Loihi seamount is an underwater, hydrothermal vent site that sends iron-rich water into the ocean in a plume. In addition to the dissolved iron, the hydrothermal fluid also contains a lot of iron-rich particles.
My job along with Mike is to collect these particles so they can be analyzed using a synchrotron light source. Although this sounds like something out of the future, it simply is a large tool that uses powerful X-rays to map the particles and measure their chemistry and mineralogy (the study of minerals).
So what about particles?
The particles are what makes the plume visible to the turbidity meter that is housed on the CTD. The reason these particles are so important is that they carry trace metals, especially iron, far out into the ocean where they affect the water chemistry and can be used by plants and animals. They also play an important role in providing a surface for microbes to live on and eat. You might think that small particles are not very important to chemistry, but the smaller the particles the greater their surface area. For instance, a blueberry weighs about a gram and has a surface area of about 3 square centimeters. A gram of fine iron particles (about a teaspoon) can have a surface area of 200-300 square meters. In short, fine particles provide a lot of reactive surface area for chemistry and biology.
Thinner than a human hair
Before we can take the particles to the synchrotron (that fancy machine we talked about), we have to get extract them from the seawater. We do this by filtering collected seawater from the Niskin bottles on the CTD with a filter that has very small holes. When we say small, we mean 0.2 microns across; there are 1000 microns in a millimeter. One human hair is about 200 microns wide, so a single hair is 1000 times too wide to go through a hole in the filters! The particles that are larger than the holes get stuck in the filter, while the rest of the water passes through the holes.

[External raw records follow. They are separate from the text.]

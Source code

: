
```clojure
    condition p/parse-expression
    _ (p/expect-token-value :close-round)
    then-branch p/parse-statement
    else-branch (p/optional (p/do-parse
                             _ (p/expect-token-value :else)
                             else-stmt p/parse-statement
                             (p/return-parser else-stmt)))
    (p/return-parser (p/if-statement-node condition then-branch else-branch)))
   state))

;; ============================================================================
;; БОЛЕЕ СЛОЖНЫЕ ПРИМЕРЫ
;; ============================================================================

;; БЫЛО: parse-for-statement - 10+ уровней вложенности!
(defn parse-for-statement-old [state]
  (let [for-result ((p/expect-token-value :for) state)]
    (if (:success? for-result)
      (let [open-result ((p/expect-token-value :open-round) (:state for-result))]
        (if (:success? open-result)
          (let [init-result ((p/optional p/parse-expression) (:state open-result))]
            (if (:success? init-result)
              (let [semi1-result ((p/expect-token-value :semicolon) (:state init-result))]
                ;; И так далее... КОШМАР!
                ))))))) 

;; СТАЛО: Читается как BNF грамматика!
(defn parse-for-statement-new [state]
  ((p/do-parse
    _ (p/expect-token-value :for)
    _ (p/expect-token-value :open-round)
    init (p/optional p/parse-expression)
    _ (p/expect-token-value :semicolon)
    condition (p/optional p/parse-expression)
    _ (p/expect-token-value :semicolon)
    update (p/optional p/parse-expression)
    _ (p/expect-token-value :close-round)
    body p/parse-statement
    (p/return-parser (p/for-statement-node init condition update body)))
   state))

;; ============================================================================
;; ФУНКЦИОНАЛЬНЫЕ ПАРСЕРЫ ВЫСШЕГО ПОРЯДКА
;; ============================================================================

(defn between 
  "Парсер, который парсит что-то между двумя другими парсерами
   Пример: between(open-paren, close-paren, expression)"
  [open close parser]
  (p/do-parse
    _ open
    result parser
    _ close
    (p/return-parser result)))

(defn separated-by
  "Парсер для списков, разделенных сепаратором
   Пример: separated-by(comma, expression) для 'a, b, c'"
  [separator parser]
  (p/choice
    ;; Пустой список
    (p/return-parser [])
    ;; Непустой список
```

Because the particles are made of reactive metals, mostly iron, they can oxidize (rust) very quickly. For this reason we try to collect the samples as quickly as possible and protect them from oxygen by using nitrogen gas. And if that weren’t enough, we also keep them frozen to prevent them from changing.
There are several ways to measure the chemistry of particles that we collect by either dissolving them and measuring their concentrations, or leaching them with different reagents to measure how reactive they are. This will tell us the average chemistry of a lot of particles. If you want to know the chemistry and mineralogy of individual particles, and how many are present, you have to measure them directly. We make these direct measurements using the (drum roll please)… synchrotron.
Synchrotron
A synchrotron light source is a type of particle accelerator. It shoots electrons very fast and bends them into a circle. Changing the direction of an electron makes it emit light, and changing the path of a lot of electrons accelerating very fast, makes them emit the light as x-rays. These x-rays are harnessed to make measurements. Synchrotron’s are very large facilities, the one at Argonne National lab is so large we ride bikes to get around inside.
When we look at hydrothermal particles using a synchrotron, the photo shown to the left is what we can see. Iron is red, calcium in green and Zinc in blue; the scale bar is 200 microns. I wonder what the synchrotron will show for the Iron that we collect from Loihi seamount… I guess we will have to wait a little bit longer to find out.